O avanço da exportação de carne bovina não reduziu a oferta de carne no Brasil, mas deve influenciar diretamente os preços ao consumidor em 2026 diante da menor disponibilidade de animais para abate.

A forte expansão das exportações de carne bovina brasileira nos últimos anos tem alimentado um debate recorrente: afinal, vender mais carne para o exterior prejudica o abastecimento interno e encarece o produto para o consumidor brasileiro?

Um estudo da Scot Consultoria mostra que a resposta não é tão simples quanto parece.

Segundo o analista de mercado Pedro Gonçalves, da Scot Consultoria, os dados históricos indicam que o crescimento das exportações ocorreu acompanhado de um avanço ainda maior da produção nacional, o que permitiu ampliar simultaneamente as vendas externas e a disponibilidade de carne para o mercado doméstico.


Exportação de carne bovina cresceu quase 58 vezes em 29 anos

De acordo com o levantamento, entre 1997 e 2025 a produção brasileira de carne bovina cresceu 232,8%, enquanto as exportações avançaram impressionantes 5.791%. Mesmo diante dessa expansão acelerada das vendas externas, a disponibilidade interna de carne bovina aumentou 105,7% no período.

Para Pedro Gonçalves, isso demonstra que a exportação atuou como um estímulo para o crescimento da cadeia produtiva.

O estudo também mostra que a importação de carne bovina teve pouca relevância na composição da oferta nacional, devido ao volume reduzido quando comparado à produção e às exportações brasileiras.

Ganhos de produtividade mudaram a pecuária brasileira

Um dos principais fatores que explicam esse crescimento simultâneo da produção e das exportações está no avanço tecnológico da pecuária nacional. Segundo a Scot Consultoria, a atividade atingiu patamares de eficiência que eram impensáveis há algumas décadas.

Atualmente, em um período de 10 anos, podem ser abatidos até três bovinos com o mesmo peso que anteriormente gerava apenas um animal terminado.

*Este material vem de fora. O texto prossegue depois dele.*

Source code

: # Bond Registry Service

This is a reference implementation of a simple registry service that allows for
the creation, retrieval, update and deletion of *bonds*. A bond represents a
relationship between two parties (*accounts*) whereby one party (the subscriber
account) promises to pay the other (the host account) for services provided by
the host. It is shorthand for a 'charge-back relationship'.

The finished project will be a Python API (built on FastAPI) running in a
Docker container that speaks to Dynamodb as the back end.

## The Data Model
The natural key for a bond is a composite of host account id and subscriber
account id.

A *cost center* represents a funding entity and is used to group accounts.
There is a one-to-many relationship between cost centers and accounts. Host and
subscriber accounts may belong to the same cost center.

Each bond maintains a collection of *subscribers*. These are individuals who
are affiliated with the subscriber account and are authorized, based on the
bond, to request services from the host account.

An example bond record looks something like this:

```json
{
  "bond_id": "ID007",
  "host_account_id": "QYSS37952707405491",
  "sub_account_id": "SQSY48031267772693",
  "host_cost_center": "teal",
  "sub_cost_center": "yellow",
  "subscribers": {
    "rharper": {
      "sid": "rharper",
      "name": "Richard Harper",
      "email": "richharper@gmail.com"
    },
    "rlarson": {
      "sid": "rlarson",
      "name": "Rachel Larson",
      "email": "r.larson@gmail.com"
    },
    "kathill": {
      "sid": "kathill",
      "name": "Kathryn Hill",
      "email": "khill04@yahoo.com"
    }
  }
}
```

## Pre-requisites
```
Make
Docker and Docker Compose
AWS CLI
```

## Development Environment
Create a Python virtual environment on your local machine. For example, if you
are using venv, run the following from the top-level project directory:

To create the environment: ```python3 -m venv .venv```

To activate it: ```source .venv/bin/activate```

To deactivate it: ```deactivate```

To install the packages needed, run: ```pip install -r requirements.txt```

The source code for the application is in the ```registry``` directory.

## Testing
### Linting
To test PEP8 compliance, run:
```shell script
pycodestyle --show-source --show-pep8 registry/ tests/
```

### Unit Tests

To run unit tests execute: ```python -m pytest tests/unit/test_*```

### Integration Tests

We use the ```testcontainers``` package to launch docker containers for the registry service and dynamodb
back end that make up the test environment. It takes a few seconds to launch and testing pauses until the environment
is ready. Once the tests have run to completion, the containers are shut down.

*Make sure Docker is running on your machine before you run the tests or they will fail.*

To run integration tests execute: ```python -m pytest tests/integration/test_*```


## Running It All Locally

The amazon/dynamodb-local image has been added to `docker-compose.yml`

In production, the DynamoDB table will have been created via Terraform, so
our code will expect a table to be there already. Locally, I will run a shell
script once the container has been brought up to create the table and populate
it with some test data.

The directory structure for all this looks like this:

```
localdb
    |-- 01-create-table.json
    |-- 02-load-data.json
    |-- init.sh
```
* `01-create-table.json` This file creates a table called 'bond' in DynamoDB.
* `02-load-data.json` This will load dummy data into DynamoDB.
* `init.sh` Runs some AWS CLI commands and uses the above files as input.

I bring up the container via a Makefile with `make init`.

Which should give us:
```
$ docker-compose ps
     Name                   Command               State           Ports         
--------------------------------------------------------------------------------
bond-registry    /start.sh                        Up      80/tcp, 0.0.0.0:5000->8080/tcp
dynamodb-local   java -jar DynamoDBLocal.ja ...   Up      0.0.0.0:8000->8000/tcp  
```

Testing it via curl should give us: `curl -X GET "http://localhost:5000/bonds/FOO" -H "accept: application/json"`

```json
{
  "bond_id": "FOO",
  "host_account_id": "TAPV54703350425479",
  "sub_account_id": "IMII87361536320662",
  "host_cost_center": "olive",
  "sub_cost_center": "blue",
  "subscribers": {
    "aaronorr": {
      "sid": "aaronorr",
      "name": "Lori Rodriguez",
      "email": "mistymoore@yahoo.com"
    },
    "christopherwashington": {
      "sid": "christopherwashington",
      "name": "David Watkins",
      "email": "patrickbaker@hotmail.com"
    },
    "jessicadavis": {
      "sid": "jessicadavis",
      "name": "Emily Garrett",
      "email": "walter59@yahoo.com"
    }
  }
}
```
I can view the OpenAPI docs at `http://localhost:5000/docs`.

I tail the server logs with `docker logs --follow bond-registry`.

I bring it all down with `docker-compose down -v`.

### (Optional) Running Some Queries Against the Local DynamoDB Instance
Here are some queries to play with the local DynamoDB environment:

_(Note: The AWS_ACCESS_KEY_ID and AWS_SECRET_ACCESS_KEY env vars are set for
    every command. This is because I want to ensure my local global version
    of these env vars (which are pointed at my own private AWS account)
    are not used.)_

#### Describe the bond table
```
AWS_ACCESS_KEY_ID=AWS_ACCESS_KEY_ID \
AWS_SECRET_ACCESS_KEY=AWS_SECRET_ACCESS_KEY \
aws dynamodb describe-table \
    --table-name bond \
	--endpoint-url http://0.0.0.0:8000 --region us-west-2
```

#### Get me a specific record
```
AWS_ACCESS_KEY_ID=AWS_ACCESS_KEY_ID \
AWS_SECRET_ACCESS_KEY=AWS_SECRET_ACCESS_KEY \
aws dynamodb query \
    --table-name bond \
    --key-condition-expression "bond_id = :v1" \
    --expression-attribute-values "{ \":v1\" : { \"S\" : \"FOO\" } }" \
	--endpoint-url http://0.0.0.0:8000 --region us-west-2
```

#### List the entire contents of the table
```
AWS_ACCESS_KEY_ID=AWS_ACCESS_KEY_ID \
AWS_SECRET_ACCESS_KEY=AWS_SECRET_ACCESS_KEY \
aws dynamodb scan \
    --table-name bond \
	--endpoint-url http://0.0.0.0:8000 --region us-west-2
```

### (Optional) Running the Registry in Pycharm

Em sistemas mais intensivos, esse número pode chegar a cinco animais.

Esse ganho de produtividade permitiu ao Brasil ampliar sua posição como maior exportador mundial de carne bovina sem comprometer o abastecimento interno.


Quando a exportação passa a ser vista como “vilã”

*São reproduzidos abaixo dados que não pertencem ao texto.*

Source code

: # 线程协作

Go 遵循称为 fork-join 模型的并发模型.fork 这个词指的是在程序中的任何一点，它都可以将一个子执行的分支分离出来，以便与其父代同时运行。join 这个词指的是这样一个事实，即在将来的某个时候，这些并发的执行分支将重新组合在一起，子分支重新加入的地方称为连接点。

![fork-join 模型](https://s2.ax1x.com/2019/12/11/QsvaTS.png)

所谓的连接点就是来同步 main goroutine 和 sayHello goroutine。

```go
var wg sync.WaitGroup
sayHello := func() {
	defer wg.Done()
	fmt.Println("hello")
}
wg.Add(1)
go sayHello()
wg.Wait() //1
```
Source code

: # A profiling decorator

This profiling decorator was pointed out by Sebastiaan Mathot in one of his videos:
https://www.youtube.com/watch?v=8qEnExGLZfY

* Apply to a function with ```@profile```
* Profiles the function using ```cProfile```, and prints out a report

Apesar dos benefícios observados ao longo das últimas décadas, a Scot alerta que existem momentos em que a exportação pode gerar pressão sobre os preços domésticos.

Isso ocorre principalmente em ciclos de menor oferta de animais para abate, situação que tende a acontecer quando os pecuaristas entram em fase de retenção de matrizes para reconstrução do rebanho. Nesses períodos, a produção cresce em ritmo mais lento e o mercado externo passa a disputar a mesma matéria-prima disponível para abastecer o mercado interno.

Segundo a análise, essa concorrência influencia diretamente os preços, uma vez que frigoríficos exportadores precisam competir pela compra do gado disponível.


Impacto chega primeiro à arroba e depois ao consumidor

Outro aspecto destacado pela Scot Consultoria é a relação entre a demanda internacional e o preço da arroba do boi gordo. De acordo com o estudo, quando as exportações estão aquecidas, os preços da arroba tendem a permanecer sustentados mesmo em momentos de consumo doméstico mais fraco. Por outro lado, o repasse desse aumento para os supermercados nem sempre ocorre na mesma velocidade.